As members of Congress debate these issues, I hope they will think seriously about the potential consequences of their decisions. The budget process is drawn out and members, including appropriators, must work within it. Our focus, therefore, is on the bottom line. If Congress fails to provide the resources needed to protect US interests, I will recommend to the President that he uses veto power until that failure is corrected. In so doing, I recognize that most of the funds now being considered by Congress will be spent next year under a new administration, so our requests have nothing to do with politics and personality, they have everything to do with America's capacity to lead.

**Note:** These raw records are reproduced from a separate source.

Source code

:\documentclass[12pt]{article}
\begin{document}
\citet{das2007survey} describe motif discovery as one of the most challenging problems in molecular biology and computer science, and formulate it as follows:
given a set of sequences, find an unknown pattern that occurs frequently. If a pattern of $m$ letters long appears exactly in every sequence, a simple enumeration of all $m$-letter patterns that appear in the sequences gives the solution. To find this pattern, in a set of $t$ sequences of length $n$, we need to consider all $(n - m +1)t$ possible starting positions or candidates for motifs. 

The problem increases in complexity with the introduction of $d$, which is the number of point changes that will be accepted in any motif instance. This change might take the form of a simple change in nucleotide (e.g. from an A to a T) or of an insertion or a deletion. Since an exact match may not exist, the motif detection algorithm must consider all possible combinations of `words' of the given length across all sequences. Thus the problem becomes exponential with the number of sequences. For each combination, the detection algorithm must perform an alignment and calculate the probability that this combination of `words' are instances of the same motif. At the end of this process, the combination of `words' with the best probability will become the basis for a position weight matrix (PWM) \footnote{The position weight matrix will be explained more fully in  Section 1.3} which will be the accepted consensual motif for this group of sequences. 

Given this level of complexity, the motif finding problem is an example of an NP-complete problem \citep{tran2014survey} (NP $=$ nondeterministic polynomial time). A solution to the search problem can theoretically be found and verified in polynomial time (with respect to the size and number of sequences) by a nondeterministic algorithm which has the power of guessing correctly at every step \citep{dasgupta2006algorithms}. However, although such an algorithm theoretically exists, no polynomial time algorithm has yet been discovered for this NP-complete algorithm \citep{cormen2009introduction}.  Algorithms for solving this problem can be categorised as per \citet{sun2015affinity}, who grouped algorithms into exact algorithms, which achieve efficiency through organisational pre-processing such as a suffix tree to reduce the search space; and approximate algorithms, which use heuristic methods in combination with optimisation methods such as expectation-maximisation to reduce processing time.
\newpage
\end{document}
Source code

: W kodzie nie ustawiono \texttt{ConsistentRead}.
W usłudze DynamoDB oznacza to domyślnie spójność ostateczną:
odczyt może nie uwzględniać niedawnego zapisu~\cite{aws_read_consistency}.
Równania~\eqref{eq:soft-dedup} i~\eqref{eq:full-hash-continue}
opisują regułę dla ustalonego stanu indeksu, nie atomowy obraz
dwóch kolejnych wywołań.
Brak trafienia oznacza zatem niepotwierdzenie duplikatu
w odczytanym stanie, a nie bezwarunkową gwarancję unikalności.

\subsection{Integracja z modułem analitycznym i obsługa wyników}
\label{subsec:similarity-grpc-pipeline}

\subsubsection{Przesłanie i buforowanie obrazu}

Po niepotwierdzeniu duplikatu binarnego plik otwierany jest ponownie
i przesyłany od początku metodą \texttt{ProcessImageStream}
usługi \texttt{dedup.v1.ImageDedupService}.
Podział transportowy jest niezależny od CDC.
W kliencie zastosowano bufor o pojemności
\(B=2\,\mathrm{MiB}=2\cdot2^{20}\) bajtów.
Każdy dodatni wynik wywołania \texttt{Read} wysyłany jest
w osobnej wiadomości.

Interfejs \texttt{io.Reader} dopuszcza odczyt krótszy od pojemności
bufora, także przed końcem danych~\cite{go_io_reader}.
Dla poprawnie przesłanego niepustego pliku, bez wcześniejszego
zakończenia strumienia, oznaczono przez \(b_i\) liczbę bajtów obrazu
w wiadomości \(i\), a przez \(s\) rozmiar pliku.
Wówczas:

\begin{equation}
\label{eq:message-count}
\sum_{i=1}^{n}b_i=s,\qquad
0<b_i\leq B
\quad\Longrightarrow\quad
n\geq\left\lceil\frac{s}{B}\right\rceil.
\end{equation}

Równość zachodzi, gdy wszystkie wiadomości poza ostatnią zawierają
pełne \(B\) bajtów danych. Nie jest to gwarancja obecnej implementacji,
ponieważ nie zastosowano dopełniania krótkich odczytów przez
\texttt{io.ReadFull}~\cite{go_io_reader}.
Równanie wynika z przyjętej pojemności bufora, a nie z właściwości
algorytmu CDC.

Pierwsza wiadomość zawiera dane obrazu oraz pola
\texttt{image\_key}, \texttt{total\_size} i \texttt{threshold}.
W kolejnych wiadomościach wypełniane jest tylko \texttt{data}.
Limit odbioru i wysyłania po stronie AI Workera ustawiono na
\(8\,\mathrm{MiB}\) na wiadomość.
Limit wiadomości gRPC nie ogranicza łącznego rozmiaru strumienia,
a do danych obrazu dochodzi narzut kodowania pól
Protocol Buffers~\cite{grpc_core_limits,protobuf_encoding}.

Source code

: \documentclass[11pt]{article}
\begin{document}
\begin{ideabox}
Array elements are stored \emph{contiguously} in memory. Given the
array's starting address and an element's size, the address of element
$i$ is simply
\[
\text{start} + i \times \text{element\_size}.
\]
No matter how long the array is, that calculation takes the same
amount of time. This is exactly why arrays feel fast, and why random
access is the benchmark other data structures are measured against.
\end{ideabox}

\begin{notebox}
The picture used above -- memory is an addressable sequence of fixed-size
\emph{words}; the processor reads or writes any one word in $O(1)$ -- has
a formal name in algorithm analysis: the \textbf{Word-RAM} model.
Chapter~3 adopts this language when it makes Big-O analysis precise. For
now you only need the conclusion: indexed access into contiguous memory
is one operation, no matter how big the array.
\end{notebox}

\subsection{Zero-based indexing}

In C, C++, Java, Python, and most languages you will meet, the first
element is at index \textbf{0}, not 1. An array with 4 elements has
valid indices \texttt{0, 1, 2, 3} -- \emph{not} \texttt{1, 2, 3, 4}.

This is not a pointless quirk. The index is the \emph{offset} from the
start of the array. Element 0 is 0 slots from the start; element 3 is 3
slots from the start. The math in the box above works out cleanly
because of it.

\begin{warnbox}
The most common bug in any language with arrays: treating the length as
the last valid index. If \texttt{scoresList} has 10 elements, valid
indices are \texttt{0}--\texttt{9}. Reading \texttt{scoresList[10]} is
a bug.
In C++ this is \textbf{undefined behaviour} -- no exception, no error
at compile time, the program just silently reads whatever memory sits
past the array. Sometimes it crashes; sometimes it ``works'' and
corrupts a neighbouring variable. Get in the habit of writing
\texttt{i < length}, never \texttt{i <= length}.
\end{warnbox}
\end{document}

Now, you have now heard from each of us that only one penny of every dollar from the federal budget goes for these policies. I think we repeat that all the time because if you were to ask the average American how much goes for these kinds of things, they tell you -- I've tried this -- 25 percent, 30 percent or 10 percent. And they're stunned when you say only less than one percent or one penny. So we are repeating that and also repeating that that penny can make a huge difference.
Now, under our Constitution, the protection of national security is not a responsibility that can be delegated or privatized. It is one of the federal government's core functions and it is why our union came together. It is essential to the protection of our freedoms and it embodies obligations to the future that we have to meet.
I am so grateful to all of you for being with us in this fight. It is a fight for American leadership and it is one that this country can meet and work on in the most intensive way at the dawn of the 21st century. I believe in the goodness of American power. We can make such a difference and we can't do it with our hands tied behind our back or with micromanagement or with delay. Thank you all very much.